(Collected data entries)
● ● ● ● ● ● ●

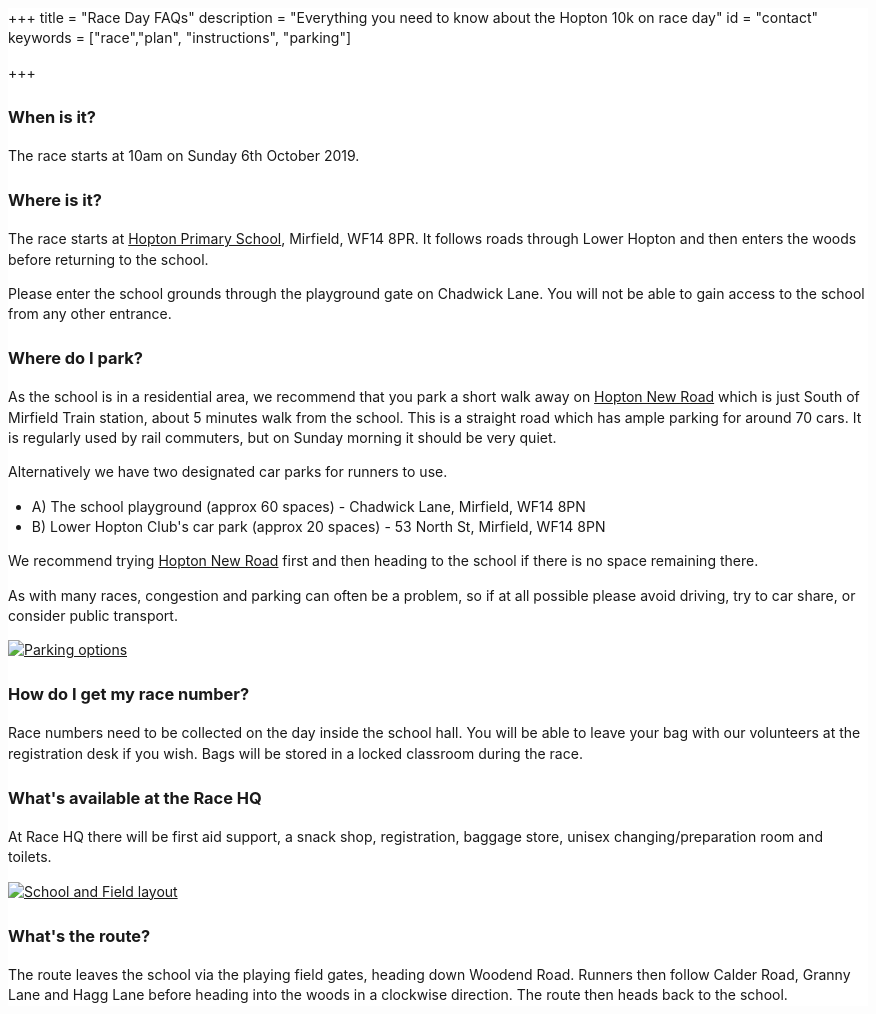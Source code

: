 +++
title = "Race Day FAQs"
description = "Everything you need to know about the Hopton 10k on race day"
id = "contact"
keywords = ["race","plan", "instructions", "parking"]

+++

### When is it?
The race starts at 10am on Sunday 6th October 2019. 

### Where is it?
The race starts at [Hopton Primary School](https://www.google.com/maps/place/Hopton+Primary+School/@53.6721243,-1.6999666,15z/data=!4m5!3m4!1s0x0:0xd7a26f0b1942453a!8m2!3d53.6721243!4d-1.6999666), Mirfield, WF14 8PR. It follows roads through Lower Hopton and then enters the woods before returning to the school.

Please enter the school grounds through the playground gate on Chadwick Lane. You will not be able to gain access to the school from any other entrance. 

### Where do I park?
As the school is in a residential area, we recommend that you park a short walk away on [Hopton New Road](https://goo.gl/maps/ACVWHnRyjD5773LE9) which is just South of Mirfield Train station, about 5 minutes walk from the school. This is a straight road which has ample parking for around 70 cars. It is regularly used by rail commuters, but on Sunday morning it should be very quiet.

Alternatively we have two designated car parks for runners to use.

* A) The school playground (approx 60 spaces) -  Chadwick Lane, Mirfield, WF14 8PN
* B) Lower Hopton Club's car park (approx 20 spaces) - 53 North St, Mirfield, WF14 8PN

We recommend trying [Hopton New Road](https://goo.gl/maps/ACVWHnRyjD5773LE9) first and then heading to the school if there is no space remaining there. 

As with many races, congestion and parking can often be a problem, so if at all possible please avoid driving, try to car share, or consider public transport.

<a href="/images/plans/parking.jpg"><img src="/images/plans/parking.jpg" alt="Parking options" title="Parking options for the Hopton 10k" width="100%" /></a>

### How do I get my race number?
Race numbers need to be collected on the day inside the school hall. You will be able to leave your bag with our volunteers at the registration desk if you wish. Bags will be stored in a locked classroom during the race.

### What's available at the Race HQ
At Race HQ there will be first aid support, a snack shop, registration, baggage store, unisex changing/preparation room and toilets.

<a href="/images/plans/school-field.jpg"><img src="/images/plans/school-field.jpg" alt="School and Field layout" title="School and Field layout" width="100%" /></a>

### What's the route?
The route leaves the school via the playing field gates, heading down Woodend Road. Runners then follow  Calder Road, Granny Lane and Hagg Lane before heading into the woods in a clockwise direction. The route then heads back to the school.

● ● ● ● ● ● ●

Exercise prompt: Above are the records; copy every one of them exactly and omit the images.

Answer space:
Source code

: +++
title = "Race Day FAQs"
description = "Everything you need to know about the Hopton 10k on race day"
id = "contact"
keywords = ["race","plan", "instructions", "parking"]

+++

### When is it?
The race starts at 10am on Sunday 6th October 2019. 

### Where is it?
The race starts at [Hopton Primary School](https://www.google.com/maps/place/Hopton+Primary+School/@53.6721243,-1.6999666,15z/data=!4m5!3m4!1s0x0:0xd7a26f0b1942453a!8m2!3d53.6721243!4d-1.6999666), Mirfield, WF14 8PR. It follows roads through Lower Hopton and then enters the woods before returning to the school.

Please enter the school grounds through the playground gate on Chadwick Lane. You will not be able to gain access to the school from any other entrance. 

### Where do I park?
As the school is in a residential area, we recommend that you park a short walk away on [Hopton New Road](https://goo.gl/maps/ACVWHnRyjD5773LE9) which is just South of Mirfield Train station, about 5 minutes walk from the school. This is a straight road which has ample parking for around 70 cars. It is regularly used by rail commuters, but on Sunday morning it should be very quiet.

Alternatively we have two designated car parks for runners to use.

* A) The school playground (approx 60 spaces) -  Chadwick Lane, Mirfield, WF14 8PN
* B) Lower Hopton Club's car park (approx 20 spaces) - 53 North St, Mirfield, WF14 8PN

We recommend trying [Hopton New Road](https://goo.gl/maps/ACVWHnRyjD5773LE9) first and then heading to the school if there is no space remaining there. 

As with many races, congestion and parking can often be a problem, so if at all possible please avoid driving, try to car share, or consider public transport.

<a href="/images/plans/parking.jpg"><img src="/images/plans/parking.jpg" alt="Parking options" title="Parking options for the Hopton 10k" width="100%" /></a>

### How do I get my race number?
Race numbers need to be collected on the day inside the school hall. You will be able to leave your bag with our volunteers at the registration desk if you wish. Bags will be stored in a locked classroom during the race.

### What's available at the Race HQ
At Race HQ there will be first aid support, a snack shop, registration, baggage store, unisex changing/preparation room and toilets.

<a href="/images/plans/school-field.jpg"><img src="/images/plans/school-field.jpg" alt="School and Field layout" title="School and Field layout" width="100%" /></a>

### What's the route?
The route leaves the school via the playing field gates, heading down Woodend Road. Runners then follow  Calder Road, Granny Lane and Hagg Lane before heading into the woods in a clockwise direction. The route then heads back to the school.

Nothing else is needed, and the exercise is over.